Agudat Yisrael, the Hassidic faction within the United Torah Judaism Party, claimed on Tuesday that it also had not received what it had been promised in the coalition agreements. Primarily, the party is demanding over NIS 600 million additional coalition funding for its school systems.
The party also claims that it received promises that funding for Deputy Culture and Sports Minister Yaakov Tessler and for Jerusalem and Jewish Tradition Minister Meir Porush would be part of the base of the budget, and not merely part of the coalition funds. According to Porush’s spokesperson, funding that is part of the base is funneled automatically, but coalition funds are not, and require additional procedures. The party is demanding that the government fulfills these promises as well.
Agudat Yisrael’s political leadership convened on Wednesday evening to discuss its options in the week remaining until the budget is expected to pass. If necessary, the party will convene its Council of Torah Sages to decide whether or not to support the budget.
Judicial reform negotiations advancing, as per reports
A number of reports emerged on Wednesday morning that the teams negotiating the government’s judicial reforms were nearing agreements on two issues – the “reasonableness clause” and the status of legal advisers in government ministries.
According to the report, these came in addition to agreements reached weeks ago about mechanisms for legislating Basic Laws and for the necessary criteria for the High Court to strike down a law. Yediot Aharonot’s Nadav Eyal reported that a deal was offered to the opposition, in which they would announce the agreements in exchange for a pledge to push off all judicial reform legislation by half a year.
Both National Unity and Yesh Atid denied the reports.
“There are no agreements at the President’s Residence; there are still gaps on all subjects,” National Unity said. “In any case there will be no agreements until a solution is presented regarding the Judicial Selection Committee that will ensure that there will be no politicization in judicial appointments and in the judicial system in general.”
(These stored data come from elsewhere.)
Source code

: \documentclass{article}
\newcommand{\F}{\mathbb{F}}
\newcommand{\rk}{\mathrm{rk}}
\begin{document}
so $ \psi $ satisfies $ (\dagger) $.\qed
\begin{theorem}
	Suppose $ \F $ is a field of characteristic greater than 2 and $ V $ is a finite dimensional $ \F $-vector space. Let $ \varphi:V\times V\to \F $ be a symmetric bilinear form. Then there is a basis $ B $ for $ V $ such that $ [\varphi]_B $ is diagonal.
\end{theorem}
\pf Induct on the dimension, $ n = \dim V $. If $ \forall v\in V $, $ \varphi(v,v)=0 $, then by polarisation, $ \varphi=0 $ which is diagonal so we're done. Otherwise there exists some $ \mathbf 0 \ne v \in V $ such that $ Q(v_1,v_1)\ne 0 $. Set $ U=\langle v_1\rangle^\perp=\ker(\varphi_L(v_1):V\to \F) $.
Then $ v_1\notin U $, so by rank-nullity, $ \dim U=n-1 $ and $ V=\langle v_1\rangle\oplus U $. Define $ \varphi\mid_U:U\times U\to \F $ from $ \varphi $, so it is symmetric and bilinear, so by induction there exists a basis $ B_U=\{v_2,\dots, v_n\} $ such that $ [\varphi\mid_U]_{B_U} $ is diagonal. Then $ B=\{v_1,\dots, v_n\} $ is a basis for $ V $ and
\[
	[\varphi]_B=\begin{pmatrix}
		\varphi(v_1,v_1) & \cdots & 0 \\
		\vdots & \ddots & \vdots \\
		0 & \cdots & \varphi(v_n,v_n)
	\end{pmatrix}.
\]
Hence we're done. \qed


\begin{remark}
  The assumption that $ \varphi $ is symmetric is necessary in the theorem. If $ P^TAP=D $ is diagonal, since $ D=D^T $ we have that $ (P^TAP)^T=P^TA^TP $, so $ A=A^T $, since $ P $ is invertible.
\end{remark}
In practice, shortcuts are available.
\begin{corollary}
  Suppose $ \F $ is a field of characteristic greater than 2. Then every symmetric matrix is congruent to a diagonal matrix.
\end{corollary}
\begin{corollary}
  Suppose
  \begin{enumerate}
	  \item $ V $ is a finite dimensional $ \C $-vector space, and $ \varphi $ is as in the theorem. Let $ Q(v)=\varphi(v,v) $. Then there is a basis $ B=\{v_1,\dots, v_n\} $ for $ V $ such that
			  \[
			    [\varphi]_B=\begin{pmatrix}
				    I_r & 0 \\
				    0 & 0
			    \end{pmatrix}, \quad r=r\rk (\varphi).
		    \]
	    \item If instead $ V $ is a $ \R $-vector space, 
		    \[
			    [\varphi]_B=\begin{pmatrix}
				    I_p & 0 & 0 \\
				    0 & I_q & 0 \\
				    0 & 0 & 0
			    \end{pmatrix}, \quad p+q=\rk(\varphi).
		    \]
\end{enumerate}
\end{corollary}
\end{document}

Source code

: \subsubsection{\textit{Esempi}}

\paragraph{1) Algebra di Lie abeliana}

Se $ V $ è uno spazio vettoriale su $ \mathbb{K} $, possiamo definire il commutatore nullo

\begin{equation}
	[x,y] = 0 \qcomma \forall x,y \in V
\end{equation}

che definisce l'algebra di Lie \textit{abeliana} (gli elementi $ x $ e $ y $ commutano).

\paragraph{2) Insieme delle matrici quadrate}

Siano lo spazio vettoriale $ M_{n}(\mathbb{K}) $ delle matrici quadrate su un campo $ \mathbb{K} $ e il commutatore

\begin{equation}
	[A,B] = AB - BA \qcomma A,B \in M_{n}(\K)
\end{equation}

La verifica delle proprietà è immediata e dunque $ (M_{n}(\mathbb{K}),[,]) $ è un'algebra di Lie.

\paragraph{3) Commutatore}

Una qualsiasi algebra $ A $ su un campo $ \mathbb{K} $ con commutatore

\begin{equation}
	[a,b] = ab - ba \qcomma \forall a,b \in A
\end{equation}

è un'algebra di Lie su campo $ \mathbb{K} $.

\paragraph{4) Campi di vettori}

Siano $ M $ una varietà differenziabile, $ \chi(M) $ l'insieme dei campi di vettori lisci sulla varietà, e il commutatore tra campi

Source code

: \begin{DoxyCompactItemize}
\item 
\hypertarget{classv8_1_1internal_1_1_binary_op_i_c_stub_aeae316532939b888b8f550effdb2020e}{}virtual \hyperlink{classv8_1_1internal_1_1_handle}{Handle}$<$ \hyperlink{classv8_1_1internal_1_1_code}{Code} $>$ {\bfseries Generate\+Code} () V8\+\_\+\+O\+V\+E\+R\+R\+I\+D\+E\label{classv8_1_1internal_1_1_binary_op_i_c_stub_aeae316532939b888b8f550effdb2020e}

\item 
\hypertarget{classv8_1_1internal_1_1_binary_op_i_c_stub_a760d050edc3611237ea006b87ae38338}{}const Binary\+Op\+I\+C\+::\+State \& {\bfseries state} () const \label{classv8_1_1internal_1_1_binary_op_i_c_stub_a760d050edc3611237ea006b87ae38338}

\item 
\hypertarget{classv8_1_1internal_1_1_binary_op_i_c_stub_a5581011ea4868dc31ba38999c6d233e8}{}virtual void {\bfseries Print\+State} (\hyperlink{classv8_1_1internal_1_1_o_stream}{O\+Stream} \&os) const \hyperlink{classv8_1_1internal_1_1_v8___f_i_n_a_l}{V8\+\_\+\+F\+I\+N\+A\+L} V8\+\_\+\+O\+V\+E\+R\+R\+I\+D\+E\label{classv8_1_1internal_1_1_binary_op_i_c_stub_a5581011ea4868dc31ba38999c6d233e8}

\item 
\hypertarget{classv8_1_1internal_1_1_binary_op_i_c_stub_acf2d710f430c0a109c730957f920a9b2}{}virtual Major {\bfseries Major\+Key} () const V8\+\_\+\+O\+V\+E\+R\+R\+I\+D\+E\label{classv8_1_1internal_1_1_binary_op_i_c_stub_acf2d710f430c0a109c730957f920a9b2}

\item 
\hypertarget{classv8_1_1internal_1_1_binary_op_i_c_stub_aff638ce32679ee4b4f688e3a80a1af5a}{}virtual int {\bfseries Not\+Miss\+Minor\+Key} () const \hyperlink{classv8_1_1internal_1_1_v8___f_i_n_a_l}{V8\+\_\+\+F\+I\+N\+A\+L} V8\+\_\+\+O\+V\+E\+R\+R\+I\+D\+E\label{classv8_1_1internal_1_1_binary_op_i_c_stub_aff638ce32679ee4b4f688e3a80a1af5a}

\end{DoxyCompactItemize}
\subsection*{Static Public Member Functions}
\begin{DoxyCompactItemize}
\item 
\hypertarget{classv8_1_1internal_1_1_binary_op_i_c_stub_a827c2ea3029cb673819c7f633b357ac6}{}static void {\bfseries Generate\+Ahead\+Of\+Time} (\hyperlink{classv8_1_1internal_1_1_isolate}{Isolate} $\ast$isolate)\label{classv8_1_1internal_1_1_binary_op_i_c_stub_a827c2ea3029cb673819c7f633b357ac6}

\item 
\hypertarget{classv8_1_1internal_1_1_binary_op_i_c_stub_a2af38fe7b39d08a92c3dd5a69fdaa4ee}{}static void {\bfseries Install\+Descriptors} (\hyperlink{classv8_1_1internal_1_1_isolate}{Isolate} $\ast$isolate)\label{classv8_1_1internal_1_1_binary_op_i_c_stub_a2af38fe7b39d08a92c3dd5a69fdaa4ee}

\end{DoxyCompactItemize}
Yesh Atid said that “we committed ourselves to safeguard democracy and the High Court of Justice’s independence, and we will not give this up for any price. Until the Judicial Selection Committee is convened and the court’s independence is secured, all of the rumors about concessions and agreements are tendentious and unnecessary leaks.”
Maariv also quoted sources in the coalition as saying that whatever agreements are made must pass into law by the end of the Knesset’s summer session on July 31, meaning that the coalition would also not agree to a half-year delay.
In other news, Hadash-Ta’al chairman Ayman Odeh announced his retirement from political life in a video message released on his social media on Tuesday night.
“Thank you all from the bottom of my heart,” he wrote on Facebook. “I have decided not to run for the next term of the Knesset. I will seek with you to build the largest unit based on the political program that brought us to 15 seats [in 2020], to our collective and true sense of power. Thank you, thank you all for every moment of the last eight years.”
Sources close to Odeh told Maariv that “he wants to bring in new blood and refresh the political landscape.”
“He understands that there is currently no possibility of uniting the Arab parties... so he is taking action and making room [for new people],” the sources said.
Odeh is credited with founding the Joint List, a conglomeration of Arab parties that landed a record 15 seats in the 2020 Knesset.